Faced with rising cost pressures, on January 13, 2011, the China Rubber Association held an emergency tire economic analysis meeting in Beijing. Hangzhou Zhongce Rubber Co., Ltd., Aeolus Tyre Co., Ltd., Shuangqin Group Co., Ltd., Guizhou Tire Co., Ltd., Triangle Group Co., Ltd., Guangzhou Huanan Rubber Tyre Co., Ltd., Shandong Linglong Tire Co., Ltd. and other seven tire companies. At the meeting, it was agreed that the most direct and effective way to resolve the current plight of the tire industry and to stabilize the price of natural rubber is to put the state reserve glue into the market as soon as possible, and at the same time eliminate import tariffs on natural rubber as soon as possible.

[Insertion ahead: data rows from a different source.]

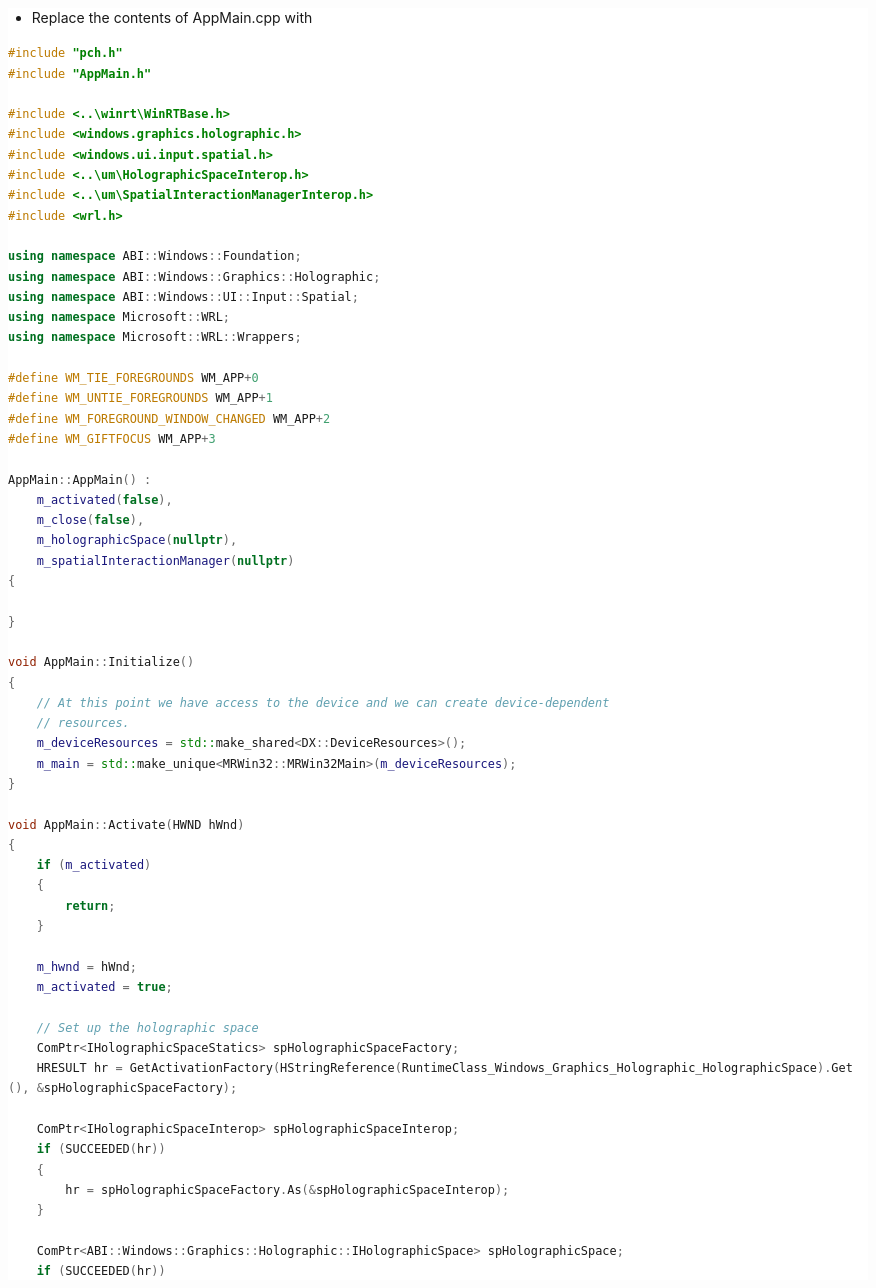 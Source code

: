 * Replace the contents of AppMain.cpp with

```c++
#include "pch.h"
#include "AppMain.h"

#include <..\winrt\WinRTBase.h>
#include <windows.graphics.holographic.h>
#include <windows.ui.input.spatial.h>
#include <..\um\HolographicSpaceInterop.h>
#include <..\um\SpatialInteractionManagerInterop.h>
#include <wrl.h>

using namespace ABI::Windows::Foundation;
using namespace ABI::Windows::Graphics::Holographic;
using namespace ABI::Windows::UI::Input::Spatial;
using namespace Microsoft::WRL;
using namespace Microsoft::WRL::Wrappers;

#define WM_TIE_FOREGROUNDS WM_APP+0
#define WM_UNTIE_FOREGROUNDS WM_APP+1
#define WM_FOREGROUND_WINDOW_CHANGED WM_APP+2
#define WM_GIFTFOCUS WM_APP+3

AppMain::AppMain() :
    m_activated(false),
    m_close(false),
    m_holographicSpace(nullptr),
    m_spatialInteractionManager(nullptr)
{

}

void AppMain::Initialize()
{
    // At this point we have access to the device and we can create device-dependent
    // resources.
    m_deviceResources = std::make_shared<DX::DeviceResources>();
    m_main = std::make_unique<MRWin32::MRWin32Main>(m_deviceResources);
}

void AppMain::Activate(HWND hWnd)
{
    if (m_activated)
    {
        return;
    }

    m_hwnd = hWnd;
    m_activated = true;

    // Set up the holographic space
    ComPtr<IHolographicSpaceStatics> spHolographicSpaceFactory;
    HRESULT hr = GetActivationFactory(HStringReference(RuntimeClass_Windows_Graphics_Holographic_HolographicSpace).Get(), &spHolographicSpaceFactory);

    ComPtr<IHolographicSpaceInterop> spHolographicSpaceInterop;
    if (SUCCEEDED(hr))
    {
        hr = spHolographicSpaceFactory.As(&spHolographicSpaceInterop);
    }

    ComPtr<ABI::Windows::Graphics::Holographic::IHolographicSpace> spHolographicSpace;
    if (SUCCEEDED(hr))
```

However, relevant industry analysts believe that even if the country throws away reserves, it will only temporarily ease the pressure on tire companies, and even a glass of water. China’s dependence on natural rubber is too high, and the overcapacity in the tire industry is quite serious. This situation cannot be avoided. From another perspective, the current external pressure is a favorable opportunity for the industry to make structural adjustments.

To ease the cost pressure from the source, tire companies should speed up the pace and go abroad to grow natural rubber. Affected by the geographical environment, natural rubber produced in China has remained around 600,000 tons in recent years. About 70% of natural rubber in China depends on imports. Many companies go abroad to grow natural rubber, but progress has been slow.